» **PROVIDED MATERIAL**:
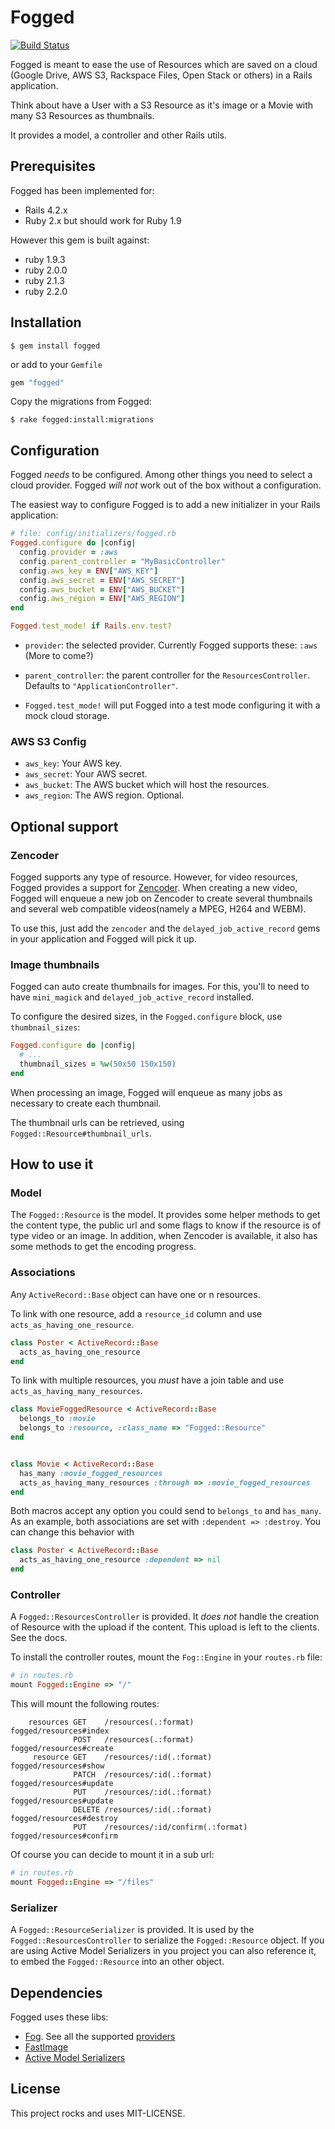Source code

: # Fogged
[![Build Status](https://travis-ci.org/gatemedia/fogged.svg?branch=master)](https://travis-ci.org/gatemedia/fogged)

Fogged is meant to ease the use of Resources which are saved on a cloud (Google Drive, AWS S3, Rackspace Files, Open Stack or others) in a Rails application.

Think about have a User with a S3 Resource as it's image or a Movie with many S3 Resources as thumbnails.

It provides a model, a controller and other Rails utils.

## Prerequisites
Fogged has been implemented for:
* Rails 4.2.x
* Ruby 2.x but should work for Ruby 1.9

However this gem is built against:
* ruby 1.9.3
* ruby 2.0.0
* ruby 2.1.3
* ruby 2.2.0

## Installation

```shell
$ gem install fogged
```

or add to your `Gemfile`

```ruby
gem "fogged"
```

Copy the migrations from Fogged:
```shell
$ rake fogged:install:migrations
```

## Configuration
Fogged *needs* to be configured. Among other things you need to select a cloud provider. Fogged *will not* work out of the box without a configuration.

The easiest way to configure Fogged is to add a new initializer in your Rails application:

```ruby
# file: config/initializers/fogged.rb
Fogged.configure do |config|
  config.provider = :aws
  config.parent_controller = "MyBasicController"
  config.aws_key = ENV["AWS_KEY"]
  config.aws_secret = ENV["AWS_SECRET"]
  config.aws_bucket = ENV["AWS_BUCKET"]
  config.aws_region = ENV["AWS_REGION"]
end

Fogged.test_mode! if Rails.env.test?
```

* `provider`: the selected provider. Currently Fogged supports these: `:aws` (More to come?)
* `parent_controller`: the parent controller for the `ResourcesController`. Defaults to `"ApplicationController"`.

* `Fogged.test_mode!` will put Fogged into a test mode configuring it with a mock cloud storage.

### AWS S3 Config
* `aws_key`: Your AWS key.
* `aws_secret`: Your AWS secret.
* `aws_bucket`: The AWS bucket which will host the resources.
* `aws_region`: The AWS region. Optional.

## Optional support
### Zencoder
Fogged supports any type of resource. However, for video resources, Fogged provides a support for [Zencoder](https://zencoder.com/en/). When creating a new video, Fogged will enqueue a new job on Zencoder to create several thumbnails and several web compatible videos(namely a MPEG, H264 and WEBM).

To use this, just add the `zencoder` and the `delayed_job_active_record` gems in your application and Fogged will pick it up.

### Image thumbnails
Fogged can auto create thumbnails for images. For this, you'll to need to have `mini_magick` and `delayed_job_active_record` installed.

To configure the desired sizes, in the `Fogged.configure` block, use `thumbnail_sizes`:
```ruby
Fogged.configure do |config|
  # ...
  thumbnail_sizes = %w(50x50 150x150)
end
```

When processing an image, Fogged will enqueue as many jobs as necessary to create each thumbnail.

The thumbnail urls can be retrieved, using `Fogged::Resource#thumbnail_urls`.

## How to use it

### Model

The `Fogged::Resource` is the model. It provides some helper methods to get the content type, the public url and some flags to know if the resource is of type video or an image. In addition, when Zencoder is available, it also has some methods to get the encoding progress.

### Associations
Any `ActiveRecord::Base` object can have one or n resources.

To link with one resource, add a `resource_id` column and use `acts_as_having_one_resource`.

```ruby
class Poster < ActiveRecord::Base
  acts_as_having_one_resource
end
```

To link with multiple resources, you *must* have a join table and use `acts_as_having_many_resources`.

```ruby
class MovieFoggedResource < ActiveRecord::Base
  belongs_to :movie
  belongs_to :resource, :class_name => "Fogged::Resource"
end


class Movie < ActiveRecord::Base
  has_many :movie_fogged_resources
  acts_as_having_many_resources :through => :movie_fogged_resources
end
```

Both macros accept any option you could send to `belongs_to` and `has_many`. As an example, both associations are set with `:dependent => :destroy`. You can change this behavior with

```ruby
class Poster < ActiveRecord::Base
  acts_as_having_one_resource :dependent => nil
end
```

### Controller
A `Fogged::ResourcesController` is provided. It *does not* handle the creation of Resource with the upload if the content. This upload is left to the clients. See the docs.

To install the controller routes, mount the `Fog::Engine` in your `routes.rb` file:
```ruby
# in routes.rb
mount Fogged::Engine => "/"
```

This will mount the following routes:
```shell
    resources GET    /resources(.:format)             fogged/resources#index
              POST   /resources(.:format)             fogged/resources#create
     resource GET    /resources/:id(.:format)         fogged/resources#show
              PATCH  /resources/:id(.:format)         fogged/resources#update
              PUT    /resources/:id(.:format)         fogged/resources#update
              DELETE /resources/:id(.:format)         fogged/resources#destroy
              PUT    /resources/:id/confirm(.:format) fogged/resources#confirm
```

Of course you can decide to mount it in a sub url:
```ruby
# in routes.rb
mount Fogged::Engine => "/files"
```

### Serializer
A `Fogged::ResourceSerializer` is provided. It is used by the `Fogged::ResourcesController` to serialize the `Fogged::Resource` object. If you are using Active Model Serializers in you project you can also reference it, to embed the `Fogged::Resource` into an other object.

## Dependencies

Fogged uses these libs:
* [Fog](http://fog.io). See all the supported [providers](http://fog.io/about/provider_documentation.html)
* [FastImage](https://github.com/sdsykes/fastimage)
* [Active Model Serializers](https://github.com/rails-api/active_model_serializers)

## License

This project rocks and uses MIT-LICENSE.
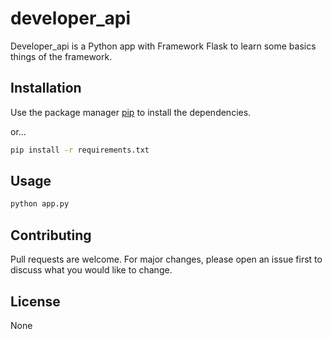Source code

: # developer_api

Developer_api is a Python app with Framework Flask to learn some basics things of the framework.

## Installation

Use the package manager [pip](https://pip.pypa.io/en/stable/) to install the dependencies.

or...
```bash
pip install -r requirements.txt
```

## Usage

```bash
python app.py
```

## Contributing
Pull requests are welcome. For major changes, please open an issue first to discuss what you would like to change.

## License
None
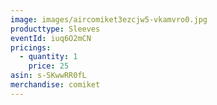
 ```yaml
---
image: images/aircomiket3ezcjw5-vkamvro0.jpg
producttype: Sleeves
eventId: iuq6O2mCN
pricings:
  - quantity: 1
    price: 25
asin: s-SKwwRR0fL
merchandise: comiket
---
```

--

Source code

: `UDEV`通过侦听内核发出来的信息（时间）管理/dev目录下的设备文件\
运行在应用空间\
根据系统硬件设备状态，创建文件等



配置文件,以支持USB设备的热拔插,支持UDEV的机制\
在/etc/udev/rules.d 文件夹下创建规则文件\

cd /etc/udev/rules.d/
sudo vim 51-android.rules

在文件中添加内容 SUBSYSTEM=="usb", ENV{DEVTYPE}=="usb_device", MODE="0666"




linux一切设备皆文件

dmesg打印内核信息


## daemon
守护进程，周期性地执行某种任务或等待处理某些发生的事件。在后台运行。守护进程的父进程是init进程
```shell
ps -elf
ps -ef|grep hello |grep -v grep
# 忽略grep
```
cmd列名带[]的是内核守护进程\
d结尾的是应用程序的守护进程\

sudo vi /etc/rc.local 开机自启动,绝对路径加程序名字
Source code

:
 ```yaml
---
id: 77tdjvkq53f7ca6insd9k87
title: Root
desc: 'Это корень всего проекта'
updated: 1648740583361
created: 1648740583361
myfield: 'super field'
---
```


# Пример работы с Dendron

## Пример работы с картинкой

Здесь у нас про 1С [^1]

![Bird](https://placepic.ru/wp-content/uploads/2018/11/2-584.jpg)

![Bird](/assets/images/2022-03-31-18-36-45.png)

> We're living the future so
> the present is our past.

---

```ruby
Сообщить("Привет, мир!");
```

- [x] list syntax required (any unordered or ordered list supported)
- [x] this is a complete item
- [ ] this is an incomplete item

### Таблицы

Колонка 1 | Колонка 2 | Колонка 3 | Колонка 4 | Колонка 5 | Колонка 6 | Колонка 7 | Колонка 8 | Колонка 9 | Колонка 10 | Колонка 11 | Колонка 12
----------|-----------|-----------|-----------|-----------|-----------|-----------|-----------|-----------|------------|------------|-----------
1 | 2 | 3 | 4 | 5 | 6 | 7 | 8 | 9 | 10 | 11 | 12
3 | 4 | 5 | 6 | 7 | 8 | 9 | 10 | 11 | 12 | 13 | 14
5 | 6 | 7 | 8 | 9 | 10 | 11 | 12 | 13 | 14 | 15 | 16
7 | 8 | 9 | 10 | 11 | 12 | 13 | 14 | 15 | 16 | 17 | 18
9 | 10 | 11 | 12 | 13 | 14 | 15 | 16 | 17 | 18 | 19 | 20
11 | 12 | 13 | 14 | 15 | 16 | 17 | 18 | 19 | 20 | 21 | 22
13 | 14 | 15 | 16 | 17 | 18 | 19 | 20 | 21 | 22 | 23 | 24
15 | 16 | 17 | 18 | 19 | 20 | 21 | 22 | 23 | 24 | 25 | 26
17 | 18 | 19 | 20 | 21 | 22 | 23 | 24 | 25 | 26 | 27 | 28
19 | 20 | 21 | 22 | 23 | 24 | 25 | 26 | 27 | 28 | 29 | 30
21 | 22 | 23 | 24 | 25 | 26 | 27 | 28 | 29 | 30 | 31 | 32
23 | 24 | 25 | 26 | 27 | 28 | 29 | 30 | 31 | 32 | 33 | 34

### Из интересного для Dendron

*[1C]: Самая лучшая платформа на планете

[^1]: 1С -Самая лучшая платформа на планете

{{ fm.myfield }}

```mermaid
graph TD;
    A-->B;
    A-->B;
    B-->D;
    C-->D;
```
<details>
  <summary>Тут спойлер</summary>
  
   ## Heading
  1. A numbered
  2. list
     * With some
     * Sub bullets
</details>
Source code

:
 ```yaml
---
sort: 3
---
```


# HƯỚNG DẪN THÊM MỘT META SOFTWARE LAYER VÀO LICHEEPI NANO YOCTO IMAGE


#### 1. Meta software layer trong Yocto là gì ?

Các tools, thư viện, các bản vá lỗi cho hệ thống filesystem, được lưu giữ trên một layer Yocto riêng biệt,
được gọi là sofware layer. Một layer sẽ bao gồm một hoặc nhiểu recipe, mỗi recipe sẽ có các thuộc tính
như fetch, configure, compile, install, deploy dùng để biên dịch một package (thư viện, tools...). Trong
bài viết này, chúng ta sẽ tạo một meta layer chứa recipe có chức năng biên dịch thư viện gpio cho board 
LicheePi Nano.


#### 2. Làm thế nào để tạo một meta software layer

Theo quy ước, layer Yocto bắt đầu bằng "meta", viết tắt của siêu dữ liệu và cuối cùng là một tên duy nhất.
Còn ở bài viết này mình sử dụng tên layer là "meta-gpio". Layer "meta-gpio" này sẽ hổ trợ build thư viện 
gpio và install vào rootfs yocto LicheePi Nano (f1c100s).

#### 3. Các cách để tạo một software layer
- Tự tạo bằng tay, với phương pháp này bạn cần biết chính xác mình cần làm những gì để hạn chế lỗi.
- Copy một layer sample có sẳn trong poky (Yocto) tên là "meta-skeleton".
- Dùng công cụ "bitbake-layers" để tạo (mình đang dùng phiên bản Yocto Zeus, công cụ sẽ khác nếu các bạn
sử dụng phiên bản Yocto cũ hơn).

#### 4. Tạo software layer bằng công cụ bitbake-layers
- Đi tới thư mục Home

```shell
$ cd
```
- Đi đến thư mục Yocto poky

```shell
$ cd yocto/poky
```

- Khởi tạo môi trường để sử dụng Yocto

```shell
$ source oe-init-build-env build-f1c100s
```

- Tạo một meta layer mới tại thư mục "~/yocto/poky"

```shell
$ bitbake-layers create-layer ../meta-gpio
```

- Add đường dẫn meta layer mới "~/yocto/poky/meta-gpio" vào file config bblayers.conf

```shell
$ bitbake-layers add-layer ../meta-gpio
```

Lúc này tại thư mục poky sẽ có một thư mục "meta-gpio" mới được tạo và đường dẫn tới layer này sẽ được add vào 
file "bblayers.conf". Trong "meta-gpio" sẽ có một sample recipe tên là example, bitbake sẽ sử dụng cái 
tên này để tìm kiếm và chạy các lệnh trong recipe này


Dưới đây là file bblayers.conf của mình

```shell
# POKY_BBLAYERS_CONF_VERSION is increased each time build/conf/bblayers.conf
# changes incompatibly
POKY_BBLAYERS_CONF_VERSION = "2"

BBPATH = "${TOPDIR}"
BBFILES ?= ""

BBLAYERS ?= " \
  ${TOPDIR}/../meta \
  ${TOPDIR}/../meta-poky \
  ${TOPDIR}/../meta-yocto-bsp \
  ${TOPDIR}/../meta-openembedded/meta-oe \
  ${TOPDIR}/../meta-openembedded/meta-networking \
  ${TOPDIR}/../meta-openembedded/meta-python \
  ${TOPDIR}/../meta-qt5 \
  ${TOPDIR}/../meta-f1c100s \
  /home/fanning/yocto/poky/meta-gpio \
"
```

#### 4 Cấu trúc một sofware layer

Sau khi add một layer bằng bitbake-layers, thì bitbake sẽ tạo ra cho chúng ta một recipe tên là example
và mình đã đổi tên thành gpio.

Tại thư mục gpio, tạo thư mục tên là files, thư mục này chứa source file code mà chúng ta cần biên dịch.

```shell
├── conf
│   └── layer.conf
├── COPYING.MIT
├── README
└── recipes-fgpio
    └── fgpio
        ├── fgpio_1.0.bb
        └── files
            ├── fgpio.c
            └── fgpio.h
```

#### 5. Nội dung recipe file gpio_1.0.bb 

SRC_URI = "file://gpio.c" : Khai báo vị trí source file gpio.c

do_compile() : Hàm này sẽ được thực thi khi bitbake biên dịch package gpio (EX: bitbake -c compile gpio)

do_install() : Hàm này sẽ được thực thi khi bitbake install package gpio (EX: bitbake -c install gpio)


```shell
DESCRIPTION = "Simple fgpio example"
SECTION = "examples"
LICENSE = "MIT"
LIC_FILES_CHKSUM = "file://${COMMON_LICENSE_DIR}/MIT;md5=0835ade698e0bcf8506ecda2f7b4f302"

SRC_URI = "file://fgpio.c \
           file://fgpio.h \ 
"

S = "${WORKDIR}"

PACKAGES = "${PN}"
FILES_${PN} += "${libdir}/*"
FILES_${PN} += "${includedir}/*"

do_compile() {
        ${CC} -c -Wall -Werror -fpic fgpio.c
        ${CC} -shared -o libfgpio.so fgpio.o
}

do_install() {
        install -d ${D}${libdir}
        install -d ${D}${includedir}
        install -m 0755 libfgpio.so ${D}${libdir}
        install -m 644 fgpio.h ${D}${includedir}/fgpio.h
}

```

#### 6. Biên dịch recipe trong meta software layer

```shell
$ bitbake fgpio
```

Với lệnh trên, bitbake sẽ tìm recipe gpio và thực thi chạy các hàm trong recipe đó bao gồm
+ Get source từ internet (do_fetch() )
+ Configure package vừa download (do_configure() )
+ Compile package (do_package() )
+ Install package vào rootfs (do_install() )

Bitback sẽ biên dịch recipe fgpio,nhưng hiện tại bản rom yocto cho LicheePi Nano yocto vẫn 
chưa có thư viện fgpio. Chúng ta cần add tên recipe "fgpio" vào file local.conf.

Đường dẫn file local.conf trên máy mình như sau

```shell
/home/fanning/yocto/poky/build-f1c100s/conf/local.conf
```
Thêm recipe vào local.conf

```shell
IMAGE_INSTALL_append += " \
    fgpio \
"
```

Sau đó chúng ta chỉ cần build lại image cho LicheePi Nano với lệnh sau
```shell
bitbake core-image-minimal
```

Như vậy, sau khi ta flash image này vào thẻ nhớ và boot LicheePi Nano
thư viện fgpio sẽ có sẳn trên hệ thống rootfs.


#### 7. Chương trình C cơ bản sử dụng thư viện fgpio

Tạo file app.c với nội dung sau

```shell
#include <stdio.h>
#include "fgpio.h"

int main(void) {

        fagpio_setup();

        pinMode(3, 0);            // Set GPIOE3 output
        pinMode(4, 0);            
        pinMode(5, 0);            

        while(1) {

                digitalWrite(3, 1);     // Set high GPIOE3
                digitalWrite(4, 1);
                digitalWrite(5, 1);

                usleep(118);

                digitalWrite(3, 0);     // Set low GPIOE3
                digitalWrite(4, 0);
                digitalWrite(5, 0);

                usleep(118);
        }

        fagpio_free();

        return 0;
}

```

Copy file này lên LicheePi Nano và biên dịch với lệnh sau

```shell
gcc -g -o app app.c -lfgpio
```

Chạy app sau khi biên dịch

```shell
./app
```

» **WHAT THE TASK ASKS**:
Write out exactly the lines above between the line with "cmd列名带[]的是内核守护进程\" and the line with "### Таблицы", inclusive, and nothing beyond them.

» **RESULT BELOW**:
cmd列名带[]的是内核守护进程\
d结尾的是应用程序的守护进程\

sudo vi /etc/rc.local 开机自启动,绝对路径加程序名字
Source code

:
 ```yaml
---
id: 77tdjvkq53f7ca6insd9k87
title: Root
desc: 'Это корень всего проекта'
updated: 1648740583361
created: 1648740583361
myfield: 'super field'
---
```


# Пример работы с Dendron

## Пример работы с картинкой

Здесь у нас про 1С [^1]

![Bird](https://placepic.ru/wp-content/uploads/2018/11/2-584.jpg)

![Bird](/assets/images/2022-03-31-18-36-45.png)

> We're living the future so
> the present is our past.

---

```ruby
Сообщить("Привет, мир!");
```

- [x] list syntax required (any unordered or ordered list supported)
- [x] this is a complete item
- [ ] this is an incomplete item

### Таблицы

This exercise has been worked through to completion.